Title
AWS re:Invent 2022 - Build resilient architectures with Amazon EBS (STG219)
Summary
- Camen Tavares, Director of Product for Elastic Block Store (EBS), and Mark Wilson, Senior Principal Engineer at EBS, presented on building resilient architectures with Amazon EBS.
- They discussed the importance of understanding risks, minimizing the scope of impact, and expediting recovery to ensure application availability.

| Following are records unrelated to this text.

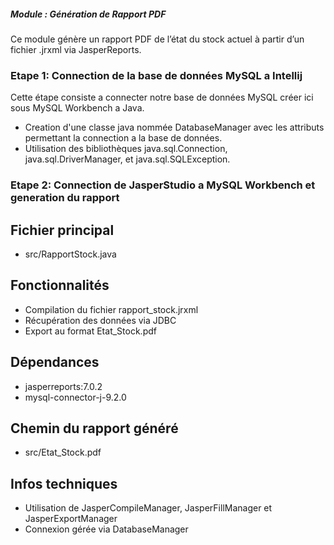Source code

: 
#####  Module : Génération de Rapport PDF

Ce module génère un rapport PDF de l’état du stock actuel à partir d’un fichier .jrxml via JasperReports.

### Etape 1: Connection de la base de données MySQL a Intellij

Cette étape consiste a connecter notre base de données MySQL créer ici sous MySQL Workbench a Java.

- Creation d'une classe java nommée DatabaseManager avec les attributs permettant la connection a la base de données.
- Utilisation des bibliothèques java.sql.Connection, java.sql.DriverManager, et java.sql.SQLException. 

### Etape 2: Connection de JasperStudio a MySQL Workbench et generation du rapport

##  Fichier principal

- src/RapportStock.java

##  Fonctionnalités

- Compilation du fichier rapport_stock.jrxml
- Récupération des données via JDBC
- Export au format Etat_Stock.pdf

##  Dépendances

- jasperreports:7.0.2
- mysql-connector-j-9.2.0

 ## Chemin du rapport généré

- src/Etat_Stock.pdf

##  Infos techniques

- Utilisation de JasperCompileManager, JasperFillManager et JasperExportManager
- Connexion gérée via DatabaseManager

- The speakers highlighted the inevitability of failures and the need to design systems that can accommodate and minimize the impact of such failures.
- They emphasized the importance of Availability Zones (AZs) in AWS and how EBS has been designed to be a zonal service to leverage AZ independence.
- The talk covered the evolution of EBS, including its control plane and data plane, and how AWS has improved the service's resiliency and reduced blast radius.
- They introduced the concept of static stability in system design, which allows systems to return to a steady state after a disturbance.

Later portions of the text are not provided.